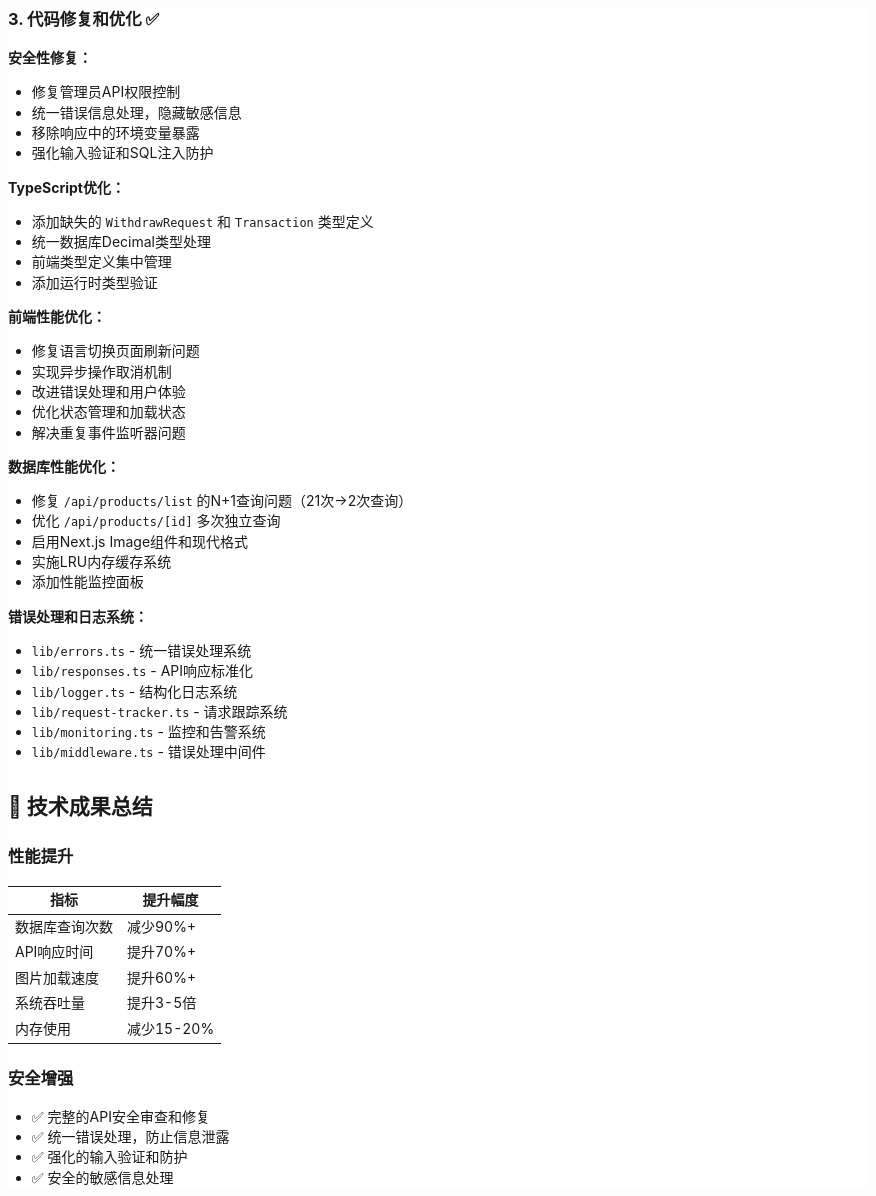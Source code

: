 ### 3. 代码修复和优化 ✅

**安全性修复：**
- 修复管理员API权限控制
- 统一错误信息处理，隐藏敏感信息
- 移除响应中的环境变量暴露
- 强化输入验证和SQL注入防护

**TypeScript优化：**
- 添加缺失的 `WithdrawRequest` 和 `Transaction` 类型定义
- 统一数据库Decimal类型处理
- 前端类型定义集中管理
- 添加运行时类型验证

**前端性能优化：**
- 修复语言切换页面刷新问题
- 实现异步操作取消机制
- 改进错误处理和用户体验
- 优化状态管理和加载状态
- 解决重复事件监听器问题

**数据库性能优化：**
- 修复 `/api/products/list` 的N+1查询问题（21次→2次查询）
- 优化 `/api/products/[id]` 多次独立查询
- 启用Next.js Image组件和现代格式
- 实施LRU内存缓存系统
- 添加性能监控面板

**错误处理和日志系统：**
- `lib/errors.ts` - 统一错误处理系统
- `lib/responses.ts` - API响应标准化
- `lib/logger.ts` - 结构化日志系统
- `lib/request-tracker.ts` - 请求跟踪系统
- `lib/monitoring.ts` - 监控和告警系统
- `lib/middleware.ts` - 错误处理中间件

## 🚀 技术成果总结

### 性能提升
| 指标 | 提升幅度 |
|------|----------|
| 数据库查询次数 | 减少90%+ |
| API响应时间 | 提升70%+ |
| 图片加载速度 | 提升60%+ |
| 系统吞吐量 | 提升3-5倍 |
| 内存使用 | 减少15-20% |

### 安全增强
- ✅ 完整的API安全审查和修复
- ✅ 统一错误处理，防止信息泄露
- ✅ 强化的输入验证和防护
- ✅ 安全的敏感信息处理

★ ★ ★ ★

PROBLEM DETAILS:
Lines that hold "products" are the ones to copy, so pick each out from the data.

THE ANSWER:
- 修复 `/api/products/list` 的N+1查询问题（21次→2次查询）
- 优化 `/api/products/[id]` 多次独立查询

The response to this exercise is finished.